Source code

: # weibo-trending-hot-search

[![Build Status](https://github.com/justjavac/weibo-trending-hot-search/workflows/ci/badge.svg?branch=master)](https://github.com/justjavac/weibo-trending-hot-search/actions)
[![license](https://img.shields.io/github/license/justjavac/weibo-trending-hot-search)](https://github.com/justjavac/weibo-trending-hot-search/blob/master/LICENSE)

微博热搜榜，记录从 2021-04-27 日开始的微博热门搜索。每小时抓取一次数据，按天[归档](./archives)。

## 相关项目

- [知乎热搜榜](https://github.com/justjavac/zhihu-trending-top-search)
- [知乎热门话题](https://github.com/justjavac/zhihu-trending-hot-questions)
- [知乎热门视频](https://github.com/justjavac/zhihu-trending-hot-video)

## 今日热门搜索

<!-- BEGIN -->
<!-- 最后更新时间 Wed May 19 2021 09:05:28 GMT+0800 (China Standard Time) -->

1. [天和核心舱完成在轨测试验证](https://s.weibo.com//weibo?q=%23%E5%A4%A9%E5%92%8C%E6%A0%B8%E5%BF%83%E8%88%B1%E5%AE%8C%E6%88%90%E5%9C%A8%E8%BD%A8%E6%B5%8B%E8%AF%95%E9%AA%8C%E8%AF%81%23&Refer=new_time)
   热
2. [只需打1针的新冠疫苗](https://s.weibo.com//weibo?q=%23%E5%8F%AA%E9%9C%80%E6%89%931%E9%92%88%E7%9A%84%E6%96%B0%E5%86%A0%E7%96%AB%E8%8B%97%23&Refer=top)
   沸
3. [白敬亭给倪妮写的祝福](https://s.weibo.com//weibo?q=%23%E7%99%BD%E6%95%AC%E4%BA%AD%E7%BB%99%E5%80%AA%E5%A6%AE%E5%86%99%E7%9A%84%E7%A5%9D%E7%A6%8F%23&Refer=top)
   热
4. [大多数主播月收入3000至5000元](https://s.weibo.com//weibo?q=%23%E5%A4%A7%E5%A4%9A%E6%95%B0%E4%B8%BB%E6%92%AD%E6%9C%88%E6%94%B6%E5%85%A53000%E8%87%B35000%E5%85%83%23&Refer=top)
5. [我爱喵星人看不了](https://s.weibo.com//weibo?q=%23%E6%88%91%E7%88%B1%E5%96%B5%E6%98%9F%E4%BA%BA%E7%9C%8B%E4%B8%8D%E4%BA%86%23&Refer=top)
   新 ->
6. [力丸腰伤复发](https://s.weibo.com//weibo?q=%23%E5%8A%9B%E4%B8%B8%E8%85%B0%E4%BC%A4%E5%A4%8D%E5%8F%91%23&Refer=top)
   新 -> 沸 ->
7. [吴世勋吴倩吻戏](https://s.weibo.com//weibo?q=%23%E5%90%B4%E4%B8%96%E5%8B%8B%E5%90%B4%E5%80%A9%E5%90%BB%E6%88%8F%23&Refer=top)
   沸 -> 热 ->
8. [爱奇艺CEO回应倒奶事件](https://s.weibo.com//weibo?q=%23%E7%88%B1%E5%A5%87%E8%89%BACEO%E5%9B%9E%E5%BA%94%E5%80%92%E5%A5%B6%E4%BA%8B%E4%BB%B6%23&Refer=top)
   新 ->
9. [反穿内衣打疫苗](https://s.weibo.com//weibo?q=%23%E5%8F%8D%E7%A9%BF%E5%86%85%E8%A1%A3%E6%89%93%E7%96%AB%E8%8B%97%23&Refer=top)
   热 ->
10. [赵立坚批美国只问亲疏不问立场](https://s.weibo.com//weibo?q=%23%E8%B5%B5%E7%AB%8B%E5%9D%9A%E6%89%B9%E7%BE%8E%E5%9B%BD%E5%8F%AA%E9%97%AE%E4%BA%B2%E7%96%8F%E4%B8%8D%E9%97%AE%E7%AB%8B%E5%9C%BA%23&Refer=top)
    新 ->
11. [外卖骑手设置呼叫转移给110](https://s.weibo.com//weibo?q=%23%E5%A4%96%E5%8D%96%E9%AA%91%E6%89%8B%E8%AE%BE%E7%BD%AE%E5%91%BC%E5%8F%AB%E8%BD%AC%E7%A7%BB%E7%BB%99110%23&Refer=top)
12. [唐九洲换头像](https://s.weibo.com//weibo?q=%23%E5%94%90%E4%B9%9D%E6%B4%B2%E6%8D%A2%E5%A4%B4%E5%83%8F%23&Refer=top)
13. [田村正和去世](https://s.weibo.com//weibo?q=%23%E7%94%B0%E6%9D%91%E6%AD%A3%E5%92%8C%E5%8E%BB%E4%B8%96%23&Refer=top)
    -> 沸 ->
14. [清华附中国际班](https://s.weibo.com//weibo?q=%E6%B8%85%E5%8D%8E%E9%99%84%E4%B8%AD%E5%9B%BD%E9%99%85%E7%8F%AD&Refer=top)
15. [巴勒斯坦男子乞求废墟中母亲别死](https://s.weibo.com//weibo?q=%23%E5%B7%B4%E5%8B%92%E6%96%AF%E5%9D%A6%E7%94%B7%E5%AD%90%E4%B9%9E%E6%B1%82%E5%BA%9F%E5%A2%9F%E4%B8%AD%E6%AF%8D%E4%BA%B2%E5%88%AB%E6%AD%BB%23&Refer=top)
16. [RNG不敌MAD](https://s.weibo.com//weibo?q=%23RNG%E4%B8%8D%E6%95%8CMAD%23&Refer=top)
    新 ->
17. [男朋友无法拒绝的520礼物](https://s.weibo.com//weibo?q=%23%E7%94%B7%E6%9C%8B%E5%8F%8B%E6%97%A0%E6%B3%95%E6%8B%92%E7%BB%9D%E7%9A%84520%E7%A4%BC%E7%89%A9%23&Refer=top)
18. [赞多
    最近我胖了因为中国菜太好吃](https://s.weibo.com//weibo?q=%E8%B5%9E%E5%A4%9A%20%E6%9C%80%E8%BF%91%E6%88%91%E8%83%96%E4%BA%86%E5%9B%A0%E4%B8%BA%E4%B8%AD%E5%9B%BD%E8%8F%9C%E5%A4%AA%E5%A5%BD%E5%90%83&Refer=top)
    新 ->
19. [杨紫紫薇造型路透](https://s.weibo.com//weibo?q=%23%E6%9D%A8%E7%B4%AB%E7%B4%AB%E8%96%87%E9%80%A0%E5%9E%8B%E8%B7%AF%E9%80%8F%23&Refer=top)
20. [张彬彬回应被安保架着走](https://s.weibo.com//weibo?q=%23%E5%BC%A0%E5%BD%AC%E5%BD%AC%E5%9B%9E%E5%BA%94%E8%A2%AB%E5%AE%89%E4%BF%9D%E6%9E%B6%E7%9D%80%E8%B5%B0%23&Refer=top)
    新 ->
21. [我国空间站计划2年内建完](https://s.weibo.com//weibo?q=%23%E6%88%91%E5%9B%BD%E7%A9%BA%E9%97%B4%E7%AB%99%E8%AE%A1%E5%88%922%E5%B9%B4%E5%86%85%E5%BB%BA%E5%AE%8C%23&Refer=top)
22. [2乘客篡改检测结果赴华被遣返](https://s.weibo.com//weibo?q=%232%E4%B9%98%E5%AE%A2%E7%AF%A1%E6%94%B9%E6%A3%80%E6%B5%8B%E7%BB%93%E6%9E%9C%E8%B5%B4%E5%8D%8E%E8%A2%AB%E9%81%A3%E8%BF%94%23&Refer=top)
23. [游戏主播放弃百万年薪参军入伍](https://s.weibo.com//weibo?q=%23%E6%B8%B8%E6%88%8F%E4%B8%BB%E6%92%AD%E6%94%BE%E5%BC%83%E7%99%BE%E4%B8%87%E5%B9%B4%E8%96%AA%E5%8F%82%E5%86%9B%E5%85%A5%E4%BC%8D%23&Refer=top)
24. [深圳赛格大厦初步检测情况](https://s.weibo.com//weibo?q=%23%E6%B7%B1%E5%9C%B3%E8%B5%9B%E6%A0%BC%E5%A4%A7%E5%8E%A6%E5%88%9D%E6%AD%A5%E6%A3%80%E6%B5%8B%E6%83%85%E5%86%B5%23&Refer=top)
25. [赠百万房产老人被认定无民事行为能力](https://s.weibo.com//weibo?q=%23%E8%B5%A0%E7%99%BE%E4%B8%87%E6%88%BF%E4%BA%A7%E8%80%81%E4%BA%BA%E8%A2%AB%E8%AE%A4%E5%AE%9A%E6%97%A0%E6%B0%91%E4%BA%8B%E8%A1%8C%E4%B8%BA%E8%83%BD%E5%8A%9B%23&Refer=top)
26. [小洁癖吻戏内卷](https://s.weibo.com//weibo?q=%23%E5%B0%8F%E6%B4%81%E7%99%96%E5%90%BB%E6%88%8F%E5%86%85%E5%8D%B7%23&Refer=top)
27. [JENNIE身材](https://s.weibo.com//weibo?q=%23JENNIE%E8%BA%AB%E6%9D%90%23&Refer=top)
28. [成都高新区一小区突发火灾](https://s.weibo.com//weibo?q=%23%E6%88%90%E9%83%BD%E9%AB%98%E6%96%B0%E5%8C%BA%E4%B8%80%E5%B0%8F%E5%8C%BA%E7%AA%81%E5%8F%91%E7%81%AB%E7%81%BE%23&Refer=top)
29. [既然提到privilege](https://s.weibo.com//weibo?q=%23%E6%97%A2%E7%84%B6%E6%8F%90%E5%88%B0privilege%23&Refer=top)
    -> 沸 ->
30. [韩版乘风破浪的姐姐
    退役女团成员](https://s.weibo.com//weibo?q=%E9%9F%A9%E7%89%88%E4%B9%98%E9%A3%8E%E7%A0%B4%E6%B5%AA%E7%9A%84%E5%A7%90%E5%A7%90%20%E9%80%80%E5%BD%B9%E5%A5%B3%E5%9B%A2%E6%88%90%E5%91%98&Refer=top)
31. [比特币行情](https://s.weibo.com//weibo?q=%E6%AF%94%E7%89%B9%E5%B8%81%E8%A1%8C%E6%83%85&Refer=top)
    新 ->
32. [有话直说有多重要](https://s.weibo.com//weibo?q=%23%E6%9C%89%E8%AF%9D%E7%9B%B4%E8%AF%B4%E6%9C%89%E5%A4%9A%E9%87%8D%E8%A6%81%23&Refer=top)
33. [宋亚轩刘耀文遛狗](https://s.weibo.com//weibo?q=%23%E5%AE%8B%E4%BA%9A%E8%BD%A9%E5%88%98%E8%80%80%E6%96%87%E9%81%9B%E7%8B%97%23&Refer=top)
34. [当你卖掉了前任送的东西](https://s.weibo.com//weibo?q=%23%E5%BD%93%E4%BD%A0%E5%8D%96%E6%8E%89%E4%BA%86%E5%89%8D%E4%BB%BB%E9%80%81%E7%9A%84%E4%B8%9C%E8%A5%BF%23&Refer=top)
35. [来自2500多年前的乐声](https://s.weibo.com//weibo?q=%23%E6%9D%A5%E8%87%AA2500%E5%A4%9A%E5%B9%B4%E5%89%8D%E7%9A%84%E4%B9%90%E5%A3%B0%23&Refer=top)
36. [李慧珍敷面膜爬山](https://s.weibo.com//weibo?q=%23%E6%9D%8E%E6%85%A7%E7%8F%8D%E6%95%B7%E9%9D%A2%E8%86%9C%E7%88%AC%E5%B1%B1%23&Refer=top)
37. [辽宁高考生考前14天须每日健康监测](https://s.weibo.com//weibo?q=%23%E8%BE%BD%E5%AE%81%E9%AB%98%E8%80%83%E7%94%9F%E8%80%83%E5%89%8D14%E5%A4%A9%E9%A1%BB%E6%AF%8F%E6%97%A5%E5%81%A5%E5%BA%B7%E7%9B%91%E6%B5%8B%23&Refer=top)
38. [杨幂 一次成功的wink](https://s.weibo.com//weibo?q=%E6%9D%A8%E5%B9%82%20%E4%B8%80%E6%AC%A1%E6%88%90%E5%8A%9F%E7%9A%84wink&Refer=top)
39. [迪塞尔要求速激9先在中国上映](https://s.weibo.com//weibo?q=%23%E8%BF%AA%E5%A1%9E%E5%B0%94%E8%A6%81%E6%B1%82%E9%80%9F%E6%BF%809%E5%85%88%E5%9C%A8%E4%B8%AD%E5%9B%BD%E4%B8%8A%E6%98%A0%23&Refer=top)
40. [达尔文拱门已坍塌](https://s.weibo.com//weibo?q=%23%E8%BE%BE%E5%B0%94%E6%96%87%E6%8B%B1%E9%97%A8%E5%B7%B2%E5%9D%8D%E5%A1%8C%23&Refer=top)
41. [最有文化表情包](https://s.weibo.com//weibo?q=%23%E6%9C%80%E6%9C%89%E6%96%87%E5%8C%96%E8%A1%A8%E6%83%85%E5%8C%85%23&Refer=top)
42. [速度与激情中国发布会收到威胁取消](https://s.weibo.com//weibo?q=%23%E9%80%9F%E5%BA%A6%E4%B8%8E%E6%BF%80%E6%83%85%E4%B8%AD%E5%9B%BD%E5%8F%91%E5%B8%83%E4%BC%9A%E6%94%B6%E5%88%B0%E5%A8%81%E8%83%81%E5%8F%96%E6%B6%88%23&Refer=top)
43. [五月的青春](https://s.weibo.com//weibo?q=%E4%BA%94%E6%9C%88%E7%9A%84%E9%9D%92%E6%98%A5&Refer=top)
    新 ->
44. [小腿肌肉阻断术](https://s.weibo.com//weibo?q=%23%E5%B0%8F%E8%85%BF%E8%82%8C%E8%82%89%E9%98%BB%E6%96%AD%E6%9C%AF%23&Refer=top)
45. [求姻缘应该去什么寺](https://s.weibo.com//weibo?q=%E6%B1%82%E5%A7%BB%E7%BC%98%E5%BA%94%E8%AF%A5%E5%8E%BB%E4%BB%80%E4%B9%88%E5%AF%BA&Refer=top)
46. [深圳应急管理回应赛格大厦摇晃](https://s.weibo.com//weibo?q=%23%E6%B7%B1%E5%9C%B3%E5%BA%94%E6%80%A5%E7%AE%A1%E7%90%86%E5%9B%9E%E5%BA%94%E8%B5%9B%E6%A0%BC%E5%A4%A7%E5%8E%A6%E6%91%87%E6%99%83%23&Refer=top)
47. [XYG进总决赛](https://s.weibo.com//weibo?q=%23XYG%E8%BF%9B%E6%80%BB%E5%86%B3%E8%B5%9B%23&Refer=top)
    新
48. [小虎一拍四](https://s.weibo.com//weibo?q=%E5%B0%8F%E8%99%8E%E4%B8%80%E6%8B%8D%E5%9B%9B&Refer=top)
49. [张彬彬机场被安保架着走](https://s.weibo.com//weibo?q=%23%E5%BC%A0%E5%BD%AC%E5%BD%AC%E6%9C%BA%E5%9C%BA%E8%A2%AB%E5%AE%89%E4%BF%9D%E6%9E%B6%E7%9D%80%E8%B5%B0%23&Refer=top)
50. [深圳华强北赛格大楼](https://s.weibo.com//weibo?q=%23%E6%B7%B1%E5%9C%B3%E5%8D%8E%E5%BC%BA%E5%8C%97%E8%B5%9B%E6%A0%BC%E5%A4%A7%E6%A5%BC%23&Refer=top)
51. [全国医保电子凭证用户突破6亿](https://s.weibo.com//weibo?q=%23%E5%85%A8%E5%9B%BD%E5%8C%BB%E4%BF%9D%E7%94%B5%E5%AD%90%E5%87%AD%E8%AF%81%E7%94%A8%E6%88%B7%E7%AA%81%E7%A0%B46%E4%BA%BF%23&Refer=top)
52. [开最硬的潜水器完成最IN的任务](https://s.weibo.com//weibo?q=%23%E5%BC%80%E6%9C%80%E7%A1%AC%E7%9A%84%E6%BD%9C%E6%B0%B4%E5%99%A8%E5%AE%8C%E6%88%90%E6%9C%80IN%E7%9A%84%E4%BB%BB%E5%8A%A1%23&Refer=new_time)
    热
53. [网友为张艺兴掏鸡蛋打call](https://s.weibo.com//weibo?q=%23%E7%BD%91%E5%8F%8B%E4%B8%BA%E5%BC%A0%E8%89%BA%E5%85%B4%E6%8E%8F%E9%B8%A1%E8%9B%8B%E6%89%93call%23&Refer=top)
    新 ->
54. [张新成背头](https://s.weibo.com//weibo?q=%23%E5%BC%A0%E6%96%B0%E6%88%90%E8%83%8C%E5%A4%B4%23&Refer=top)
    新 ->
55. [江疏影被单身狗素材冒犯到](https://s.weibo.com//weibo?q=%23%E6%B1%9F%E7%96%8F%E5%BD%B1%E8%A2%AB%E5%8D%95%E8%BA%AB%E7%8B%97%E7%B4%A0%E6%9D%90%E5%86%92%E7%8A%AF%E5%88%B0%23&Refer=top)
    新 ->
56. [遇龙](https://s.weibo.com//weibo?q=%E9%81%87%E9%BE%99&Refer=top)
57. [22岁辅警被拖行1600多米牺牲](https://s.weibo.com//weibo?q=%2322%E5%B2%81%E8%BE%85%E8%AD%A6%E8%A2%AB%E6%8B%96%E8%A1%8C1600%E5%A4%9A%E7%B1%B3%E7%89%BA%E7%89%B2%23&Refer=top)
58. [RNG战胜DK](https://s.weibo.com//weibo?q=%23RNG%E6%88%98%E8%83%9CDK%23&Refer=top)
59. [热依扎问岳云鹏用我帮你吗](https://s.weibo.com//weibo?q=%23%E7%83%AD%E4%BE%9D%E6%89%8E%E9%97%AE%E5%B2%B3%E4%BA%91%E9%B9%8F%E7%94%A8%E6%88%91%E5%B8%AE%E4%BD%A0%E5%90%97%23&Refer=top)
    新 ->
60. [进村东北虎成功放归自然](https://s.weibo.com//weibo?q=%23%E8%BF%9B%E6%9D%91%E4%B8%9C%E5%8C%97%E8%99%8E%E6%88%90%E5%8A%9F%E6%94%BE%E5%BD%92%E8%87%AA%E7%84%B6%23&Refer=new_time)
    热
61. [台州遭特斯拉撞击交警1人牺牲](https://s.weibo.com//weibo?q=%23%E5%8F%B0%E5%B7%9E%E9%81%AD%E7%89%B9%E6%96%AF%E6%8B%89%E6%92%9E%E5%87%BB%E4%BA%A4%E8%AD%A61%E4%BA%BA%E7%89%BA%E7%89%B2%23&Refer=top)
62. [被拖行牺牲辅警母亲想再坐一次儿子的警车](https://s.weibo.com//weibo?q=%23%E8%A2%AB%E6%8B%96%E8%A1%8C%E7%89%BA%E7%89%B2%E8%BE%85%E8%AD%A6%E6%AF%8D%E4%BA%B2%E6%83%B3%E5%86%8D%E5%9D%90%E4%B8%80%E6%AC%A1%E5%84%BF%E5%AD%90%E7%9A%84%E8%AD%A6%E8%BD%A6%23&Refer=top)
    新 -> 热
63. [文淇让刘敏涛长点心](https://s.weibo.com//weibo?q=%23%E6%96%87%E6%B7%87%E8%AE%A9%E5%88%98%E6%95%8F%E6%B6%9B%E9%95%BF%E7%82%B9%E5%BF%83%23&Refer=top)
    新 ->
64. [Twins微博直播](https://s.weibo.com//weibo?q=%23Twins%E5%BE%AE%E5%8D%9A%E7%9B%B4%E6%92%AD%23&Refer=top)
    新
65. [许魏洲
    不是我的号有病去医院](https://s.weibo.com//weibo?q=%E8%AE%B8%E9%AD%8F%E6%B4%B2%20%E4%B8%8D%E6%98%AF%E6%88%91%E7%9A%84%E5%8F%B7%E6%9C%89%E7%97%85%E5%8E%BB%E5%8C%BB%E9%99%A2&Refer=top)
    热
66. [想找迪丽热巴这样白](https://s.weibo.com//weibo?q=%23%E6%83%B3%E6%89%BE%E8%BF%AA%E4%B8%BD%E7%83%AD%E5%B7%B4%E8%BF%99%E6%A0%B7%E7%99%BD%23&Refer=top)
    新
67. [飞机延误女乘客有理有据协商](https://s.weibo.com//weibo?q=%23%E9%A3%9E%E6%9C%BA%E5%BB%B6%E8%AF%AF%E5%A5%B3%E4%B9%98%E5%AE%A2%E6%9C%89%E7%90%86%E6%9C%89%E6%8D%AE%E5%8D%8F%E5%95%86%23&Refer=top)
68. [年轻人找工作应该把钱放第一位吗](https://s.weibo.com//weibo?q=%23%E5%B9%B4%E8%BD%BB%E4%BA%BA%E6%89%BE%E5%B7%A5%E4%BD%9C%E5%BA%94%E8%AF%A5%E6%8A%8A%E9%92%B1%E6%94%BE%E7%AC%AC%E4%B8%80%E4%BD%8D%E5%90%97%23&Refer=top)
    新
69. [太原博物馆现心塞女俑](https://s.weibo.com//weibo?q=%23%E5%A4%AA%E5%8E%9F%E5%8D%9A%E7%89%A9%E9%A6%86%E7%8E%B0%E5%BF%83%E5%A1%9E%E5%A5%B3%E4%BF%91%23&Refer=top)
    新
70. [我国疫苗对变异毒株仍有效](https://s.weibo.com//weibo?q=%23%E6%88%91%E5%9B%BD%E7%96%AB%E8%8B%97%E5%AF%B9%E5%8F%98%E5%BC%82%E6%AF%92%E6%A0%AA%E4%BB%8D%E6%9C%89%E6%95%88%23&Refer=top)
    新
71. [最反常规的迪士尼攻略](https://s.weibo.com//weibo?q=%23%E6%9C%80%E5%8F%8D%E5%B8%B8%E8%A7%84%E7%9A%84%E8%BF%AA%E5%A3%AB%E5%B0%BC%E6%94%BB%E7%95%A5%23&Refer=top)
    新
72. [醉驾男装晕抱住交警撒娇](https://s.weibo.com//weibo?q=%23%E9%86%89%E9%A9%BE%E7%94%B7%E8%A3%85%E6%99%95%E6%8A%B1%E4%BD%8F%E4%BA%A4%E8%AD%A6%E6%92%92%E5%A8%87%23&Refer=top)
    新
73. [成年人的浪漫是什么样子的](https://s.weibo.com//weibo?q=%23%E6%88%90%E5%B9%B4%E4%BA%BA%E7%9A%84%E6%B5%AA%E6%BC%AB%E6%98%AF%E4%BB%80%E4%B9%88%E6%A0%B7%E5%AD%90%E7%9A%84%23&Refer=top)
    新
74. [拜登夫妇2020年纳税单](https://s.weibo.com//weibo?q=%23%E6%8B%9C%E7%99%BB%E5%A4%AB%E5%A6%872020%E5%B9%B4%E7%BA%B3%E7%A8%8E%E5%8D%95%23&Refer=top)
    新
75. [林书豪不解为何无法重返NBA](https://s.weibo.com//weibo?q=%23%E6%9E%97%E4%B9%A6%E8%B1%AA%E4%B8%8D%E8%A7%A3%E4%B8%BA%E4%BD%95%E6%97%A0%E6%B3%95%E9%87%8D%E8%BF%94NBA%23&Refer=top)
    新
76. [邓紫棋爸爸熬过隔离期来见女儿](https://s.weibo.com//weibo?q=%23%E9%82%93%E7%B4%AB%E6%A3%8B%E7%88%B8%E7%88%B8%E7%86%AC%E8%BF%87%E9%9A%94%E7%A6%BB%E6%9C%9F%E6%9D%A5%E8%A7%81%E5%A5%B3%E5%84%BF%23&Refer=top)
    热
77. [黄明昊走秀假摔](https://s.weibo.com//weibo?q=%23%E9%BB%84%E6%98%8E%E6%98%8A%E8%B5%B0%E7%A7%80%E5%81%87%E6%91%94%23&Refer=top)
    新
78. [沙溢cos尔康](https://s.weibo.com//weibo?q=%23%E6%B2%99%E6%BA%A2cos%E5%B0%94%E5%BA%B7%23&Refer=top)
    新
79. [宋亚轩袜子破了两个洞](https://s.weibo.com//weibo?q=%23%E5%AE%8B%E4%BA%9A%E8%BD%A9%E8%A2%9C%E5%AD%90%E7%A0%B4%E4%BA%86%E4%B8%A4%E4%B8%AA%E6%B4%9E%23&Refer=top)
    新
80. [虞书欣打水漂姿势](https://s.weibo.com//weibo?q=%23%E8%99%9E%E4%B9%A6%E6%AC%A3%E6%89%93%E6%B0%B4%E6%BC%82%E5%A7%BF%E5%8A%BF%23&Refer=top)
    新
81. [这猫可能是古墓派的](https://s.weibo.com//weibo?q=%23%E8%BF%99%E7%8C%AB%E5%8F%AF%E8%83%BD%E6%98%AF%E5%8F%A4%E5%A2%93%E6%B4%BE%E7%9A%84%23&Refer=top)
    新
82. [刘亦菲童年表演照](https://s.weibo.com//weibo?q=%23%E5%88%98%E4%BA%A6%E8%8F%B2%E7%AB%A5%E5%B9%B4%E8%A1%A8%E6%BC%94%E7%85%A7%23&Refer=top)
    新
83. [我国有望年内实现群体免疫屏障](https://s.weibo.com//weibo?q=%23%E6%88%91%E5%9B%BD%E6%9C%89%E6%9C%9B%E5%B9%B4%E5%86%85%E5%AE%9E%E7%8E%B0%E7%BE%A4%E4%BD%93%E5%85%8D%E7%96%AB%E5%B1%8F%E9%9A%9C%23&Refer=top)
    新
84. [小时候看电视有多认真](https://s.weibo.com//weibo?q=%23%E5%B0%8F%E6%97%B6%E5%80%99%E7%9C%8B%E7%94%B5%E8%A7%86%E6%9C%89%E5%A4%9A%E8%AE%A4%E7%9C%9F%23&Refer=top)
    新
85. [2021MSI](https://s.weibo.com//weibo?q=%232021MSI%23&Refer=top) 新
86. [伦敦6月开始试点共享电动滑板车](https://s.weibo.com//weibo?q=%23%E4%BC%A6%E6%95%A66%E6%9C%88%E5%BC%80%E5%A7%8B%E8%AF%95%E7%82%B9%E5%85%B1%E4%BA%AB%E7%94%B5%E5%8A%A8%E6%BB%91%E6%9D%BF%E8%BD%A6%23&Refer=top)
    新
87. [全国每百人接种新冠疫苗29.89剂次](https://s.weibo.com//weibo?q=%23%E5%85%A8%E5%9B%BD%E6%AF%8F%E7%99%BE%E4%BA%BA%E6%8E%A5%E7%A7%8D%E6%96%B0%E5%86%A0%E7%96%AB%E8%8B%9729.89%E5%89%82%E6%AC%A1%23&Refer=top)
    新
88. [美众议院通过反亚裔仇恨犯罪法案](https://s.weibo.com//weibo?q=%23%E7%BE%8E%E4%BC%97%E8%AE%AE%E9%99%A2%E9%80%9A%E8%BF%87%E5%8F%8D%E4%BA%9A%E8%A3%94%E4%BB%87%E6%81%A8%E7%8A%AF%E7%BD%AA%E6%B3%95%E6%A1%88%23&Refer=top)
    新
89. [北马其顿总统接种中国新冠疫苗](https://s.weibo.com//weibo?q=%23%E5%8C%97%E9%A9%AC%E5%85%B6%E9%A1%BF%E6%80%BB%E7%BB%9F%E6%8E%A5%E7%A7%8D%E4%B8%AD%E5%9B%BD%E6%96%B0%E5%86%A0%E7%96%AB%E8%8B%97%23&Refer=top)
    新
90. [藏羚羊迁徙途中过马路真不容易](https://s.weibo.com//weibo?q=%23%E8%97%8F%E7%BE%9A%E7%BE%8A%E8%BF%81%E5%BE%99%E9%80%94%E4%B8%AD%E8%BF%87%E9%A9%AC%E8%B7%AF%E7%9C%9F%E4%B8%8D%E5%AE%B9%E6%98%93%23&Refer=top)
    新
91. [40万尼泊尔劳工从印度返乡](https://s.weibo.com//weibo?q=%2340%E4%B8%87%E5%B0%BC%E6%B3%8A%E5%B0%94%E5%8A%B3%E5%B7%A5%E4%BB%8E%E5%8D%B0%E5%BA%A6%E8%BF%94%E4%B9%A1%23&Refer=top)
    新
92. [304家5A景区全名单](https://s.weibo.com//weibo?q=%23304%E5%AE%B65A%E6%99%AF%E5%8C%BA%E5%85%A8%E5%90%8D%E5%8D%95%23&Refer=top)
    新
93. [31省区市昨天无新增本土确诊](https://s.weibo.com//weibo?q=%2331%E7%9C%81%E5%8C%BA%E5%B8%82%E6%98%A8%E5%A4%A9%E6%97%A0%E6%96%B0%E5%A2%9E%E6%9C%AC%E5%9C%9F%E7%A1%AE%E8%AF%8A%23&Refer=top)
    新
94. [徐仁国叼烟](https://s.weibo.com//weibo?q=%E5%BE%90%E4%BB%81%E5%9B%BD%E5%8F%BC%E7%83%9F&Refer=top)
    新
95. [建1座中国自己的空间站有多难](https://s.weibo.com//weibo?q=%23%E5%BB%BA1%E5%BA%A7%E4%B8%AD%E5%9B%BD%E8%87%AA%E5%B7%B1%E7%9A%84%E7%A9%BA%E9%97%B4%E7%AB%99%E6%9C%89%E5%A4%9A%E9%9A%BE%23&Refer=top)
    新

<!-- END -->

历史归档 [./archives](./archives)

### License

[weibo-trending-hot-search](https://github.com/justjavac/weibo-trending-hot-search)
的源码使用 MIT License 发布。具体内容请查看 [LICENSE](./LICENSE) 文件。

○ ○ ○ ○

Where a line of the listing holds the string "trending", copy that line.

Answer to this exercise =>
: # weibo-trending-hot-search
[![Build Status](https://github.com/justjavac/weibo-trending-hot-search/workflows/ci/badge.svg?branch=master)](https://github.com/justjavac/weibo-trending-hot-search/actions)
[![license](https://img.shields.io/github/license/justjavac/weibo-trending-hot-search)](https://github.com/justjavac/weibo-trending-hot-search/blob/master/LICENSE)
- [知乎热搜榜](https://github.com/justjavac/zhihu-trending-top-search)
- [知乎热门话题](https://github.com/justjavac/zhihu-trending-hot-questions)
- [知乎热门视频](https://github.com/justjavac/zhihu-trending-hot-video)
[weibo-trending-hot-search](https://github.com/justjavac/weibo-trending-hot-search)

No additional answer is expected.